[Doc-SIG] Re: Ho hum - back to work...

Edward D. Loper edloper@gradient.cis.upenn.edu
Thu, 19 Apr 2001 23:06:15 EDT


> Well, I recovered from my flu (eventually) and am now back to
> "normal".

That's good to hear.  I was beginning to worry that you didn't like us
anymore. :)

> Anyway, to the point. I'm taking tomorrow (and maybe a day next
> week) off to do *some* work for the effort. It's a bit short notice
> to ask this, but given all the work that Edward and David are doing
> (I don't necessarily *agree* with them, but that's another matter),
> I figured I'd seek an opinion on how my time might best be spent.

It does seem like it would be nice to have a parser with which we can
try a number of different rules..  And since you've already spent a
fair amount of time on that, that seems like a reasonable thing to
work on.

> 2. Work on the Doc-SIG archives, to try to produce summaries of the
> arguments from its lifetime. Note that (technically) we may need
> this for any PEPs we produce! (and it would clearly be useful to be
> able to *point* to who said what and why, given the history of the
> group).

I tried to do this a few weeks back, (including copius pointers to
individual articles), but gave up because I don't have *that* much
free time. :) But it would be *really* useful to have, I think, and it
you're more familiar with the archives, then maybe it wouldn't take as
long.. At least getting a start on it would be nice.

Overall, I'd say to work on docutils/fat.py, but mainly because you've
already invested a fair amount of work in it.  Maybe we can convince
someone else to do the doc-sig summary stuff?  :)  

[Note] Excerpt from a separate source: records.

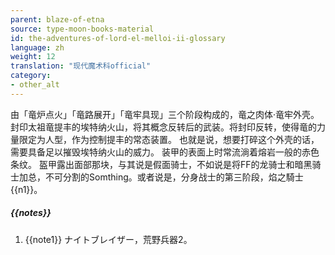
 ```yaml
---
parent: blaze-of-etna
source: type-moon-books-material
id: the-adventures-of-lord-el-melloi-ii-glossary
language: zh
weight: 12
translation: "现代魔术科official"
category:
- other_alt
---
```


由「竜炉点火」「竜路展开」「竜牢具现」三个阶段构成的，竜之肉体·竜牢外壳。
封印太祖竜提丰的埃特纳火山，将其概念反转后的武装。将封印反转，使得竜的力量限定为人型，作为控制提丰的常态装置。
也就是说，想要打碎这个外壳的话，需要具备足以摧毁埃特纳火山的威力。
装甲的表面上时常流淌着熔岩一般的赤色条纹。
盔甲露出面部那块，与其说是假面骑士，不如说是将FF的龙骑士和暗黑骑士加总，不可分割的Somthing。或者说是，分身战士的第三阶段，焰之騎士{{n1}}。

##### {{notes}}

1. {{note1}} ナイトブレイザー，荒野兵器2。
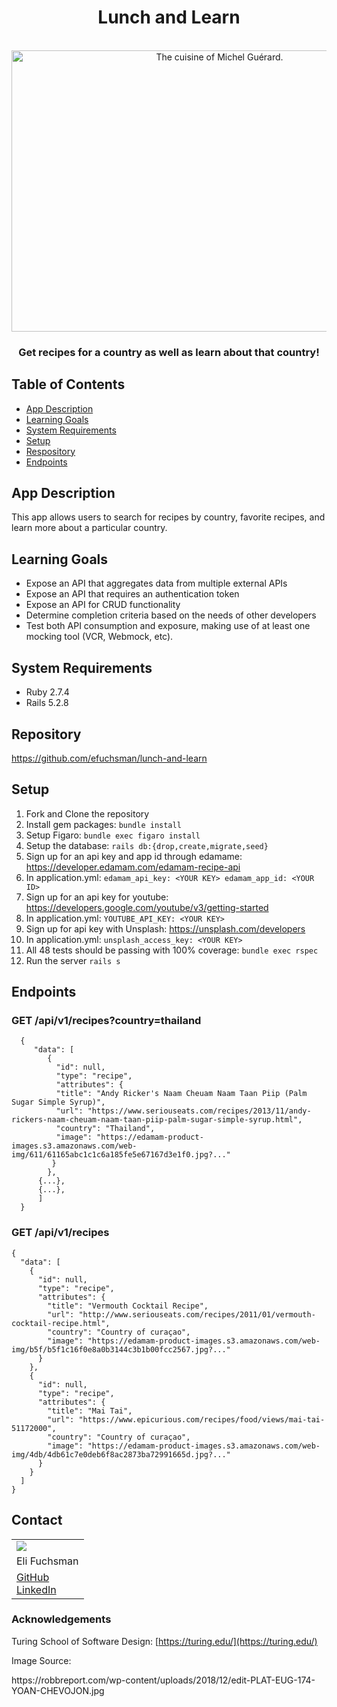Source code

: 

<h1 align="center">Lunch and Learn</h1>

<br />
<div align="center">
  <a href="https://github.com/efuchsman/lunch-and-learn">
    <img src="https://robbreport.com/wp-content/uploads/2018/12/edit-PLAT-EUG-174-YOAN-CHEVOJON.jpg" alt="The cuisine of Michel Guérard." width="650" height="450">
  </a>

  <h3 align="center">
    Get recipes for a country as well as learn about that country!
    <br />
  </h3>
</div>

## Table of Contents
* [App Description](#app-description)
* [Learning Goals](#learning-goals)
* [System Requirements](#system-requirements)
* [Setup](#setup)
* [Respository](#repository)
* [Endpoints](#endpoints)

## App Description
 This app allows users to search for recipes by country, favorite recipes, and learn more about a particular country.

## Learning Goals
* Expose an API that aggregates data from multiple external APIs
* Expose an API that requires an authentication token
* Expose an API for CRUD functionality
* Determine completion criteria based on the needs of other developers
* Test both API consumption and exposure, making use of at least one mocking tool (VCR, Webmock, etc).

## System Requirements
* Ruby 2.7.4
* Rails 5.2.8

## Repository
https://github.com/efuchsman/lunch-and-learn

## Setup
1. Fork and Clone the repository
2. Install gem packages: `bundle install`
3. Setup Figaro: `bundle exec figaro install`
4. Setup the database: `rails db:{drop,create,migrate,seed}`
5. Sign up for an api key and app id through edamame: https://developer.edamam.com/edamam-recipe-api
6. In application.yml: `edamam_api_key: <YOUR KEY> edamam_app_id: <YOUR ID>`
7. Sign up for an api key for youtube: https://developers.google.com/youtube/v3/getting-started
8. In application.yml: `YOUTUBE_API_KEY: <YOUR KEY>`
9. Sign up for api key with Unsplash: https://unsplash.com/developers
10. In application.yml: `unsplash_access_key: <YOUR KEY>`
11. All 48 tests should be passing with 100% coverage: `bundle exec rspec`
12. Run the server `rails s`

## Endpoints

### GET /api/v1/recipes?country=thailand

```
  {
     "data": [
        {
          "id": null,
          "type": "recipe",
          "attributes": {
          "title": "Andy Ricker's Naam Cheuam Naam Taan Piip (Palm Sugar Simple Syrup)",
          "url": "https://www.seriouseats.com/recipes/2013/11/andy-rickers-naam-cheuam-naam-taan-piip-palm-sugar-simple-syrup.html",
          "country": "Thailand",
          "image": "https://edamam-product-images.s3.amazonaws.com/web-img/611/61165abc1c1c6a185fe5e67167d3e1f0.jpg?..."
         }
        },
      {...},
      {...},
      ]
  }
```

### GET /api/v1/recipes

```
{
  "data": [
    {
      "id": null,
      "type": "recipe",
      "attributes": {
        "title": "Vermouth Cocktail Recipe",
        "url": "http://www.seriouseats.com/recipes/2011/01/vermouth-cocktail-recipe.html",
        "country": "Country of curaçao",
        "image": "https://edamam-product-images.s3.amazonaws.com/web-img/b5f/b5f1c16f0e8a0b3144c3b1b00fcc2567.jpg?..."
      }
    },
    {
      "id": null,
      "type": "recipe",
      "attributes": {
        "title": "Mai Tai",
        "url": "https://www.epicurious.com/recipes/food/views/mai-tai-51172000",
        "country": "Country of curaçao",
        "image": "https://edamam-product-images.s3.amazonaws.com/web-img/4db/4db61c7e0deb6f8ac2873ba72991665d.jpg?..."
      }
    }
  ]
}
```

## Contact

<table align="center">
  <tr>
    <td><img src="https://avatars.githubusercontent.com/u/104859844?s=150&v=4"></td>
  </tr>
  <tr>
    <td>Eli Fuchsman</td>
  </tr>
  <tr>
    <td>
      <a href="https://github.com/efuchsman">GitHub</a><br>
      <a href="https://www.linkedin.com/in/elifuchsman/">LinkedIn</a>
    </td>
  </tr>
</table>



<!-- ACKNOWLEDGEMENTS -->
<h3><b>Acknowledgements</b></h3>

Turing School of Software Design: [https://turing.edu/](https://turing.edu/)

<p>Image Source:</p>
<p> https://robbreport.com/wp-content/uploads/2018/12/edit-PLAT-EUG-174-YOAN-CHEVOJON.jpg </p>
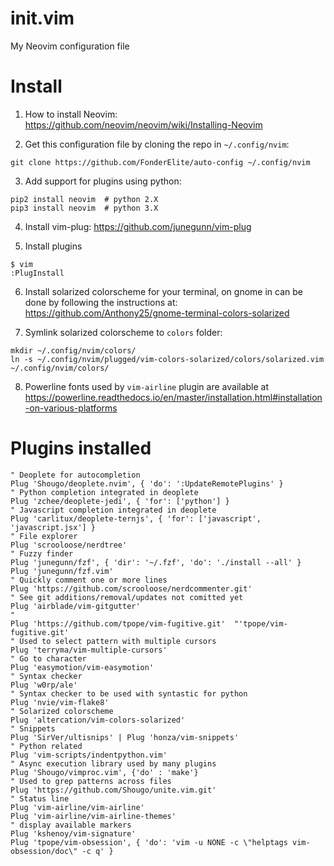 # init.vim
My Neovim configuration file

# Install
1. How to install Neovim:
https://github.com/neovim/neovim/wiki/Installing-Neovim  

2. Get this configuration file by cloning the repo in `~/.config/nvim`:
  ```
  git clone https://github.com/FonderElite/auto-config ~/.config/nvim
  ```

3. Add support for plugins using python:
  ```
  pip2 install neovim  # python 2.X
  pip3 install neovim  # python 3.X
  ```

4. Install vim-plug:
https://github.com/junegunn/vim-plug

5. Install plugins
  ```
  $ vim
  :PlugInstall
  ```

6. Install solarized colorscheme for your terminal, on gnome in can be done by following the instructions at:
https://github.com/Anthony25/gnome-terminal-colors-solarized


7. Symlink solarized colorscheme to `colors` folder: 
  ```
  mkdir ~/.config/nvim/colors/
  ln -s ~/.config/nvim/plugged/vim-colors-solarized/colors/solarized.vim ~/.config/nvim/colors/
  ```  

8. Powerline fonts used by `vim-airline` plugin are available at https://powerline.readthedocs.io/en/master/installation.html#installation-on-various-platforms

# Plugins installed
```
" Deoplete for autocompletion
Plug 'Shougo/deoplete.nvim', { 'do': ':UpdateRemotePlugins' }
" Python completion integrated in deoplete
Plug 'zchee/deoplete-jedi', { 'for': ['python'] }
" Javascript completion integrated in deoplete
Plug 'carlitux/deoplete-ternjs', { 'for': ['javascript', 'javascript.jsx'] }
" File explorer
Plug 'scrooloose/nerdtree'
" Fuzzy finder
Plug 'junegunn/fzf', { 'dir': '~/.fzf', 'do': './install --all' }
Plug 'junegunn/fzf.vim'
" Quickly comment one or more lines
Plug 'https://github.com/scrooloose/nerdcommenter.git'
" See git additions/removal/updates not comitted yet
Plug 'airblade/vim-gitgutter'
"
Plug 'https://github.com/tpope/vim-fugitive.git'  "'tpope/vim-fugitive.git'
" Used to select pattern with multiple cursors
Plug 'terryma/vim-multiple-cursors'
" Go to character
Plug 'easymotion/vim-easymotion'
" Syntax checker
Plug 'w0rp/ale'
" Syntax checker to be used with syntastic for python
Plug 'nvie/vim-flake8'
" Solarized colorscheme
Plug 'altercation/vim-colors-solarized'
" Snippets
Plug 'SirVer/ultisnips' | Plug 'honza/vim-snippets'
" Python related
Plug 'vim-scripts/indentpython.vim'
" Async execution library used by many plugins
Plug 'Shougo/vimproc.vim', {'do' : 'make'}
" Used to grep patterns across files
Plug 'https://github.com/Shougo/unite.vim.git'
" Status line
Plug 'vim-airline/vim-airline'
Plug 'vim-airline/vim-airline-themes'
" display available markers
Plug 'kshenoy/vim-signature'
Plug 'tpope/vim-obsession', { 'do': 'vim -u NONE -c \"helptags vim-obsession/doc\" -c q' }
```
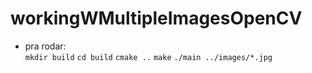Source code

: # workingWMultipleImagesOpenCV

* pra rodar: \
```mkdir build```
```cd build```
```cmake ..```
```make```
```./main ../images/*.jpg```
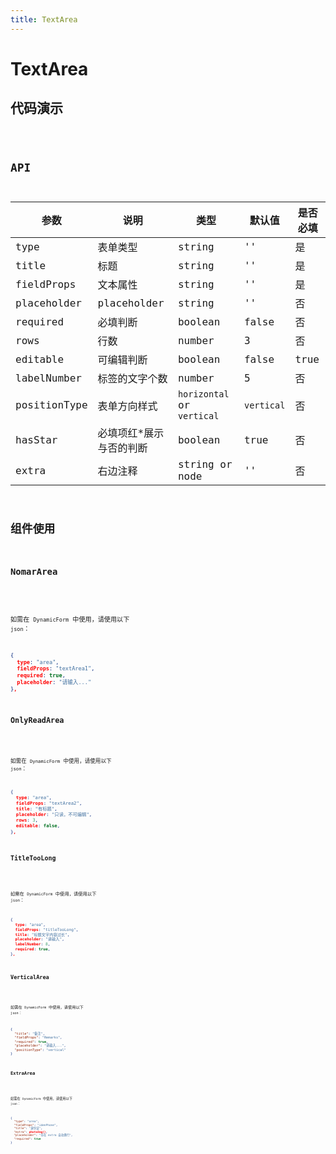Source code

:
 ```yaml
---
title: TextArea
---
```


# TextArea

## 代码演示

<code src="./demo/index.tsx" />

## API

| 参数         | 说明                     | 类型                       | 默认值     | 是否必填 |
| ------------ | ------------------------ | -------------------------- | ---------- | -------- |
| type         | 表单类型                 | string                     | ''         | 是       |
| title        | 标题                     | string                     | ''         | 是       |
| fieldProps   | 文本属性                 | string                     | ''         | 是       |
| placeholder  | placeholder              | string                     | ''         | 否       |
| required     | 必填判断                 | boolean                    | false      | 否       |
| rows         | 行数                     | number                     | 3          | 否       |
| editable     | 可编辑判断               | boolean                    | false      | true     |
| labelNumber  | 标签的文字个数           | number                     | 5          | 否       |
| positionType | 表单方向样式             | `horizontal` or `vertical` | `vertical` | 否       |
| hasStar      | 必填项红\*展示与否的判断 | boolean                    | true       | 否       |
| extra        | 右边注释                 | string or node             | ''         | 否       |

## 组件使用

### NomarArea

<code src="./demo/nomarArea.tsx" />

如需在 `DynamicForm` 中使用，请使用以下 `json`：

```json
{
  type: "area",
  fieldProps: "textArea1",
  required: true,
  placeholder: "请输入..."
},
```

### OnlyReadArea

<code src="./demo/onlyReadArea.tsx" />

如需在 `DynamicForm` 中使用，请使用以下 `json`：

```json
{
  type: "area",
  fieldProps: "textArea2",
  title: "有标题",
  placeholder: "只读，不可编辑",
  rows: 3,
  editable: false,
},
```

### TitleTooLong

<code src="./demo/titleTooLong.tsx" />

如需在 `DynamicForm` 中使用，请使用以下 `json`：

```json
{
  type: "area",
  fieldProps: "titleTooLong",
  title: "标题文字内容过长",
  placeholder: "请输入",
  labelNumber: 8,
  required: true,
},
```

### VerticalArea

<code src="./demo/verticalArea.tsx" />

如需在 `DynamicForm` 中使用，请使用以下 `json`：

```json
{
  "title": "备注",
  "fieldProps": "Remarks",
  "required": true,
  "placeholder": "请输入...",
  "positionType": "vertical"
}
```

### ExtraArea

<code src="./demo/ExtraArea.tsx" />

如需在 `DynamicForm` 中使用，请使用以下 `json`：

```json
{
  "type": "area",
  "fieldProps": "idenPhone",
  "title": "身份证",
  "extra": photoImg(),
  "placeholder": "存在 extra 自动换行",
  "required": true
}
```
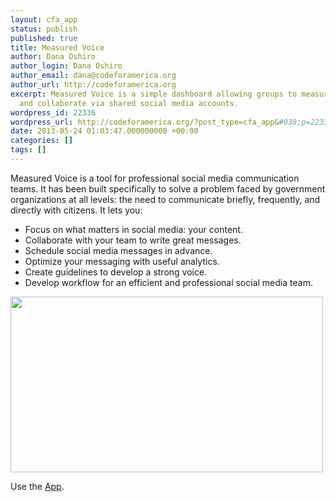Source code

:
 ```yaml
---
layout: cfa_app
status: publish
published: true
title: Measured Voice
author: Dana Oshiro
author_login: Dana Oshiro
author_email: dana@codeforamerica.org
author_url: http://codeforamerica.org
excerpt: Measured Voice is a simple dashboard allowing groups to measure, respond
  and collaborate via shared social media accounts.
wordpress_id: 22336
wordpress_url: http://codeforamerica.org/?post_type=cfa_app&#038;p=22336
date: 2013-05-24 01:03:47.000000000 +00:00
categories: []
tags: []
---
```

Measured Voice is a tool for professional social media communication teams. It has been built specifically to solve a problem faced by government organizations at all levels: the need to communicate briefly, frequently, and directly with citizens.
It lets you:

- Focus on what matters in social media: your content.
- Collaborate with your team to write great messages.
- Schedule social media messages in advance.
- Optimize your messaging with useful analytics.
- Create guidelines to develop a strong voice.
- Develop workflow for an efficient and professional social media team.

<img class="size-full wp-image-22337 alignnone" title="measuredvoice_screen" src="http://codeforamerica.org/wp-content/uploads/2013/05/measuredvoice_screen.jpg" alt="" width="500" height="281" />

Use the <a href="http://measuredvoice.com">App</a>.
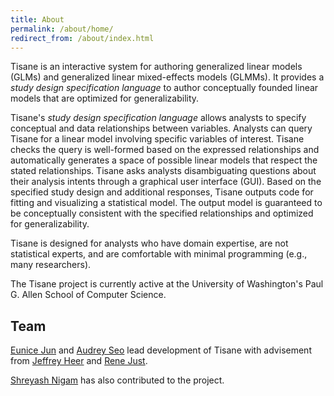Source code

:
 ```yaml
---
title: About
permalink: /about/home/
redirect_from: /about/index.html
---
```


Tisane is an interactive system for authoring generalized linear models (GLMs) and generalized linear mixed-effects models (GLMMs). It provides a *study design specification language* to author conceptually founded linear models that are optimized for generalizability. 

Tisane's *study design specification language* allows analysts to specify conceptual and data relationships between variables. Analysts can query Tisane for a linear model involving specific variables of interest. Tisane checks the query is well-formed based on the expressed relationships and automatically generates a space of possible linear models that respect the stated relationships. Tisane asks analysts disambiguating questions about their analysis intents through a graphical user interface (GUI). Based on the specified study design and additional responses, Tisane outputs code for fitting and visualizing a statistical model. The output model is guaranteed to be conceptually consistent with the specified relationships and optimized for generalizability. 

Tisane is designed for analysts who have domain expertise, are not statistical experts, and are comfortable with minimal programming  (e.g., many researchers). 

The Tisane project is currently active at the University of Washington's Paul G. Allen School of Computer Science.

## Team 
[Eunice Jun](www.eunicemjun.com) and [Audrey Seo](https://audreyseo.github.io/) lead development of Tisane with advisement from [Jeffrey Heer](https://homes.cs.washington.edu/~jheer/) and [Rene Just](https://homes.cs.washington.edu/~rjust/). 

[Shreyash Nigam](https://www.linkedin.com/in/shreyashnigam) has also contributed to the project. 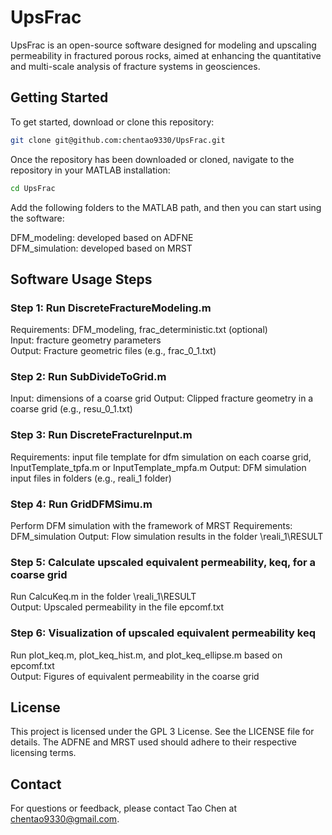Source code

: # UpsFrac

UpsFrac is an open-source software designed for modeling and upscaling permeability in fractured porous rocks, aimed at enhancing the quantitative and multi-scale analysis of fracture systems in geosciences.

## Getting Started

To get started, download or clone this repository:

```bash
git clone git@github.com:chentao9330/UpsFrac.git
```

Once the repository has been downloaded or cloned, navigate to the repository in your MATLAB installation:

```bash
cd UpsFrac
```

Add the following folders to the MATLAB path, and then you can start using the software:

DFM_modeling: developed based on ADFNE  
DFM_simulation: developed based on MRST


## Software Usage Steps
### Step 1: Run DiscreteFractureModeling.m
Requirements: DFM_modeling, frac_deterministic.txt (optional)  
Input: fracture geometry parameters  
Output: Fracture geometric files (e.g., frac_0_1.txt)  

### Step 2: Run SubDivideToGrid.m
Input: dimensions of a coarse grid
Output: Clipped fracture geometry in a coarse grid (e.g., resu_0_1.txt)  

### Step 3: Run DiscreteFractureInput.m
Requirements: input file template for dfm simulation on each coarse grid, InputTemplate_tpfa.m or InputTemplate_mpfa.m
Output: DFM simulation input files in folders (e.g., reali_1 folder)  

### Step 4: Run GridDFMSimu.m
Perform DFM simulation with the framework of MRST
Requirements: DFM_simulation 
Output: Flow simulation results in the folder \reali_1\RESULT  

### Step 5: Calculate upscaled equivalent permeability, keq, for a coarse grid
Run CalcuKeq.m in the folder \reali_1\RESULT  
Output: Upscaled permeability in the file epcomf.txt  

### Step 6: Visualization of upscaled equivalent permeability keq
Run plot_keq.m, plot_keq_hist.m, and plot_keq_ellipse.m based on epcomf.txt  
Output: Figures of equivalent permeability in the coarse grid  


## License
This project is licensed under the GPL 3 License. See the LICENSE file for details. The ADFNE and MRST used should adhere to their respective licensing terms.

## Contact
For questions or feedback, please contact Tao Chen at chentao9330@gmail.com.

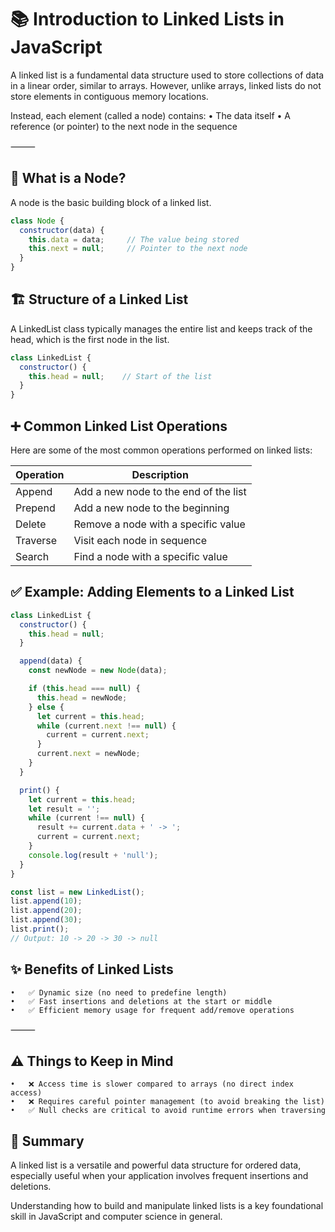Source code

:# 📚 Introduction to Linked Lists in JavaScript

A linked list is a fundamental data structure used to store collections of data in a linear order, similar to arrays. However, unlike arrays, linked lists do not store elements in contiguous memory locations.

Instead, each element (called a node) contains:
	•	The data itself
	•	A reference (or pointer) to the next node in the sequence

⸻

## 🧱 What is a Node?

A node is the basic building block of a linked list.

```javascript
class Node {
  constructor(data) {
    this.data = data;     // The value being stored
    this.next = null;     // Pointer to the next node
  }
}
```

## 🏗️ Structure of a Linked List

A LinkedList class typically manages the entire list and keeps track of the head, which is the first node in the list.

```javascript
class LinkedList {
  constructor() {
    this.head = null;    // Start of the list
  }
}
```

## ➕ Common Linked List Operations

Here are some of the most common operations performed on linked lists:

| Operation | Description |
|---------- |------------ |
| Append    | Add a new node to the end of the list |
| Prepend   | Add a new node to the beginning |
| Delete    | Remove a node with a specific value |
| Traverse  | Visit each node in sequence |
| Search    | Find a node with a specific value |


## ✅ Example: Adding Elements to a Linked List

```javascript
class LinkedList {
  constructor() {
    this.head = null;
  }

  append(data) {
    const newNode = new Node(data);

    if (this.head === null) {
      this.head = newNode;
    } else {
      let current = this.head;
      while (current.next !== null) {
        current = current.next;
      }
      current.next = newNode;
    }
  }

  print() {
    let current = this.head;
    let result = '';
    while (current !== null) {
      result += current.data + ' -> ';
      current = current.next;
    }
    console.log(result + 'null');
  }
}

const list = new LinkedList();
list.append(10);
list.append(20);
list.append(30);
list.print();
// Output: 10 -> 20 -> 30 -> null
```

## ✨ Benefits of Linked Lists
	•	✅ Dynamic size (no need to predefine length)
	•	✅ Fast insertions and deletions at the start or middle
	•	✅ Efficient memory usage for frequent add/remove operations

⸻

## ⚠️ Things to Keep in Mind
	•	❌ Access time is slower compared to arrays (no direct index access)
	•	❌ Requires careful pointer management (to avoid breaking the list)
	•	✅ Null checks are critical to avoid runtime errors when traversing



## 📎 Summary

A linked list is a versatile and powerful data structure for ordered data, especially useful when your application involves frequent insertions and deletions.

Understanding how to build and manipulate linked lists is a key foundational skill in JavaScript and computer science in general.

> I still don't understand why Edward (and Guido, although I think
> he's less likely to answer!) object to "simple" markup like ST and
> relatives use - why they consider it a Bad Thing to (a) use
> punctuation characters for markup, and (b) use them in a context
> dependent manner.

I actually don't object to either (a) or (b), strictly speaking.  What
I object to is markup that I think will be "unsafe."  For example, I
have no problem with using *one* *word* *emph*, or saying that
backticks around any valid Python identifier mark it as a Python
object.  My biggest pet peve about ST-like markup is having a markup
be context-dependant, with a basically unbounded context.. For
example, if "*" starts an emph region only if there's another "*"
later in the string somewhere; and otherwise is an asterisk.  This
seems very dangerous to me.  I want to be able to tell (under most
circumstances), by looking at a character and its immediate context,
whether it's markup or not..  So, as long as we keep our contexts
relatively small, I don't object to context-dependant markup.  (In
fact, both bullets and "::" are definitely context-sensitive markup,
and I think they're very intuitive.)

As for using punctuation characters, that's fine (what else would you
use??), but if possible we should try to keep the need for escaping to
a minimum, because escaping will be ugly and non-intuitive, no matter
how we do it.  So we should try to keep the number of punctuation
characters we use to a minimum.

> (As a subpoint, I don't *quite* understand why Edward wants to
> separate structuring and colourising so much - this seems to me to
> be implementation detail (for this purpose, I consider the EBNF to
> be "implementation" as well) - real people don't have trouble with
> fuzzy distinctions about such things.)

There are really 2 reasons:

  1. A general divide-and-conquor approach to the problem of coming
     up with a markup language.  I'm more confident that we'll be able
     to come to consensus on smaller issues/domains than larger ones.
     This reason has nothing to do with the final markup language, and
     everything to do with how we get there.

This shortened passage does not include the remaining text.